◆ **Provided records**
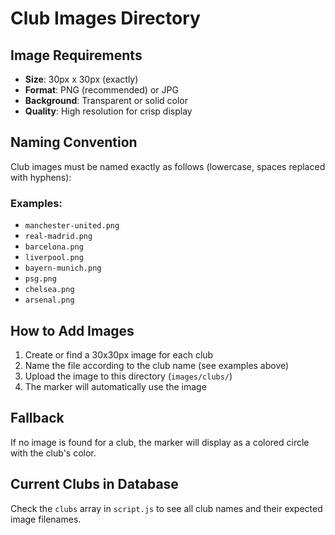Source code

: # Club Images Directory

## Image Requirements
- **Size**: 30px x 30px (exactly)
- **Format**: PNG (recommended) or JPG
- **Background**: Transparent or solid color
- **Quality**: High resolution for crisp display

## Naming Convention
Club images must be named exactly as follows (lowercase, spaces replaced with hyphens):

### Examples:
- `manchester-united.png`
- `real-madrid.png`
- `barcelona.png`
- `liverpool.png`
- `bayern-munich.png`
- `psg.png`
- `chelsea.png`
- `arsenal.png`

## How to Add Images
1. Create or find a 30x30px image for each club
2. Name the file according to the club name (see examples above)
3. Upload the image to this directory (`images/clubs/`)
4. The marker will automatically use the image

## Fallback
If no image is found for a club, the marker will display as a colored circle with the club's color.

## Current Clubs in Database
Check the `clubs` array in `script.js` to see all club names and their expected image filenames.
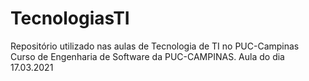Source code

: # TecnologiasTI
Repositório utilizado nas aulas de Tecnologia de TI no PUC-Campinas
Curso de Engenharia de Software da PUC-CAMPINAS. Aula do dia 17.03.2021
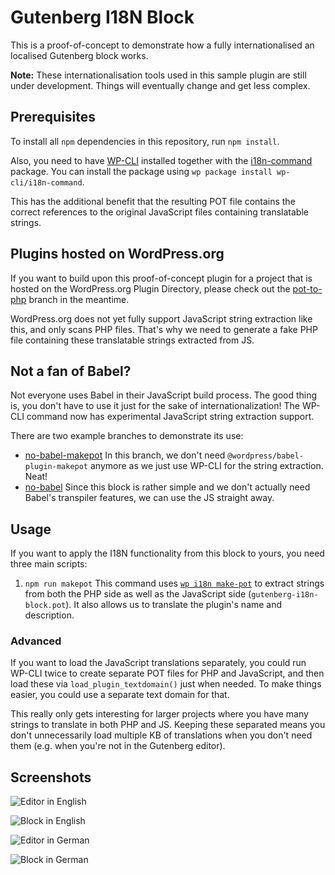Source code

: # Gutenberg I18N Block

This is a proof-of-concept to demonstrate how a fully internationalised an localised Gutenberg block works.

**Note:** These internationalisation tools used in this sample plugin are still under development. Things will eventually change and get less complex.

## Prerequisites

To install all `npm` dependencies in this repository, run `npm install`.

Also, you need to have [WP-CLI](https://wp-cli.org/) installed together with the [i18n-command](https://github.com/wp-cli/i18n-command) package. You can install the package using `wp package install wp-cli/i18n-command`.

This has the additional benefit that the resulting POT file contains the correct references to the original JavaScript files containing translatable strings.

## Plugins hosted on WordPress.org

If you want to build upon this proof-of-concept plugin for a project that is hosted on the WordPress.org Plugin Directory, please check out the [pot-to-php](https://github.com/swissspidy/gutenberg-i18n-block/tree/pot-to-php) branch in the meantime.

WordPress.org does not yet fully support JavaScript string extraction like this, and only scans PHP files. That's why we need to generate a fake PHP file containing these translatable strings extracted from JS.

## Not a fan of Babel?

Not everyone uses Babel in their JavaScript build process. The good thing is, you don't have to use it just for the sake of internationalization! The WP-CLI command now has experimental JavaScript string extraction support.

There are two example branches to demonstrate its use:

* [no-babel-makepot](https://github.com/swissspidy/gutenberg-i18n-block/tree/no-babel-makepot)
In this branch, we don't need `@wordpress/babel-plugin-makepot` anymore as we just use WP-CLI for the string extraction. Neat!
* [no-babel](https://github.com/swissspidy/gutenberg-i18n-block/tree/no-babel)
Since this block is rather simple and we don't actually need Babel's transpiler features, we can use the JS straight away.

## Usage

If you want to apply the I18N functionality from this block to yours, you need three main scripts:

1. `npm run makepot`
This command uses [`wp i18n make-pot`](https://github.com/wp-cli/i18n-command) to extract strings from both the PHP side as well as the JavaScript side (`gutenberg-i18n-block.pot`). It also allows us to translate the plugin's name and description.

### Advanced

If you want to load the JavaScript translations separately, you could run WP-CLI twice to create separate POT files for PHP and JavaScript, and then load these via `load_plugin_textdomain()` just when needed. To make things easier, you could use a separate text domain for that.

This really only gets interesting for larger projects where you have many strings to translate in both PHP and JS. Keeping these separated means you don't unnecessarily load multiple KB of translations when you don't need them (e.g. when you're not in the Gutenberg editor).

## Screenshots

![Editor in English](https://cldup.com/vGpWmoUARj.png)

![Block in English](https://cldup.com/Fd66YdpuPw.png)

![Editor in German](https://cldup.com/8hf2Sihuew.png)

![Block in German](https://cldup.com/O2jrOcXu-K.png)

* * *

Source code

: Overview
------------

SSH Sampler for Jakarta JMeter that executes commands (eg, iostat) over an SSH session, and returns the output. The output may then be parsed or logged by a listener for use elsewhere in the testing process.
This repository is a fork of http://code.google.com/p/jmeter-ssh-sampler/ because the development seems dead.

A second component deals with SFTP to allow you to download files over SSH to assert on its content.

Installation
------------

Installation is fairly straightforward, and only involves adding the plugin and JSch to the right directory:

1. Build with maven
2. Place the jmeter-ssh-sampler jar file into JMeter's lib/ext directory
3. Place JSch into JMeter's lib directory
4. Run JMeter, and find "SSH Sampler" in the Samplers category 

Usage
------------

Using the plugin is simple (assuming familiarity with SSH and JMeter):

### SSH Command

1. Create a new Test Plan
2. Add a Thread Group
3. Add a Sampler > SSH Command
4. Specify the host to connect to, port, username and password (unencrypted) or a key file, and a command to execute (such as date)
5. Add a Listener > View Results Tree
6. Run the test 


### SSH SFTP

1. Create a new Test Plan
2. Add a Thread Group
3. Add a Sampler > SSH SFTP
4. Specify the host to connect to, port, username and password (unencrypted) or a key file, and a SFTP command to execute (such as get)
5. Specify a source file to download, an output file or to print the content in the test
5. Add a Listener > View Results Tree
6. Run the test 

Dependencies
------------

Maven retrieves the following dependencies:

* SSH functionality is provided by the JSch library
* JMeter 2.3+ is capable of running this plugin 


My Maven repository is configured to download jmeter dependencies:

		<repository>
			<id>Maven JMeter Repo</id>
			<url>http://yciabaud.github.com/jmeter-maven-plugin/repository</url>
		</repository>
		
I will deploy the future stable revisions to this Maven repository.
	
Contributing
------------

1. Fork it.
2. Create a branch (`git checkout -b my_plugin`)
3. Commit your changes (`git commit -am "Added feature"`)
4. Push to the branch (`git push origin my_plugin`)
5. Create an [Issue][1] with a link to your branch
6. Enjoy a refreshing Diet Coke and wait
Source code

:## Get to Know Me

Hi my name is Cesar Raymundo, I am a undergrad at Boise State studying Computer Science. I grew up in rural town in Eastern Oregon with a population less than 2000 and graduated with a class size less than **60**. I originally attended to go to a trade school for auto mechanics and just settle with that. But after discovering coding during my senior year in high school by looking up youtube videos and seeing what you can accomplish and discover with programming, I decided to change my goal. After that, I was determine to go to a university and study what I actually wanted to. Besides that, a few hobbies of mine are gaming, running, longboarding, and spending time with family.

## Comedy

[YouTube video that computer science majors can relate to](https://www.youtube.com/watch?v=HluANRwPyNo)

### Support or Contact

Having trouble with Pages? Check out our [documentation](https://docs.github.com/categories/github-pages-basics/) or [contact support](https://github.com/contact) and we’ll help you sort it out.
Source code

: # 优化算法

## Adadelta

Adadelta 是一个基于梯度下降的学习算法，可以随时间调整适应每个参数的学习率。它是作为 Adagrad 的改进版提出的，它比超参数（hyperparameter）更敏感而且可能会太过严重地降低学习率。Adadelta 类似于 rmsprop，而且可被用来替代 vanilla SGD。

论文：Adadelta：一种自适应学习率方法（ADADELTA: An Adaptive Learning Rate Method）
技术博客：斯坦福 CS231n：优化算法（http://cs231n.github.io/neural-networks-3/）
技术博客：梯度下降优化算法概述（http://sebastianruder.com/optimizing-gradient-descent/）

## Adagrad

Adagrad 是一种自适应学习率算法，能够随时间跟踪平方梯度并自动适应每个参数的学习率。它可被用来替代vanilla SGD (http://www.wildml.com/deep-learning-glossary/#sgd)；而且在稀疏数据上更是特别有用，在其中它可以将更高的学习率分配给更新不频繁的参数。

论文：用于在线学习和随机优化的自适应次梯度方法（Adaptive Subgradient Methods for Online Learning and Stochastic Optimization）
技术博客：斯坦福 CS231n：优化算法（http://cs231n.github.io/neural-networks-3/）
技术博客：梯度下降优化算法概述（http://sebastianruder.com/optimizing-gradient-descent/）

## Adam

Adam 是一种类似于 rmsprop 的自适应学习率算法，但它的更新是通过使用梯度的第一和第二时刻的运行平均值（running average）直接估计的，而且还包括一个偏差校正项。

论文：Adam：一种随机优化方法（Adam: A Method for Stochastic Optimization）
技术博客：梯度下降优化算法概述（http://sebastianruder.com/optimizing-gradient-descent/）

◆ **What is expected**
Scan the material above. Copy each line that holds the word "German".

◆ **Solution to the exercise**
![Editor in German](https://cldup.com/8hf2Sihuew.png)
![Block in German](https://cldup.com/O2jrOcXu-K.png)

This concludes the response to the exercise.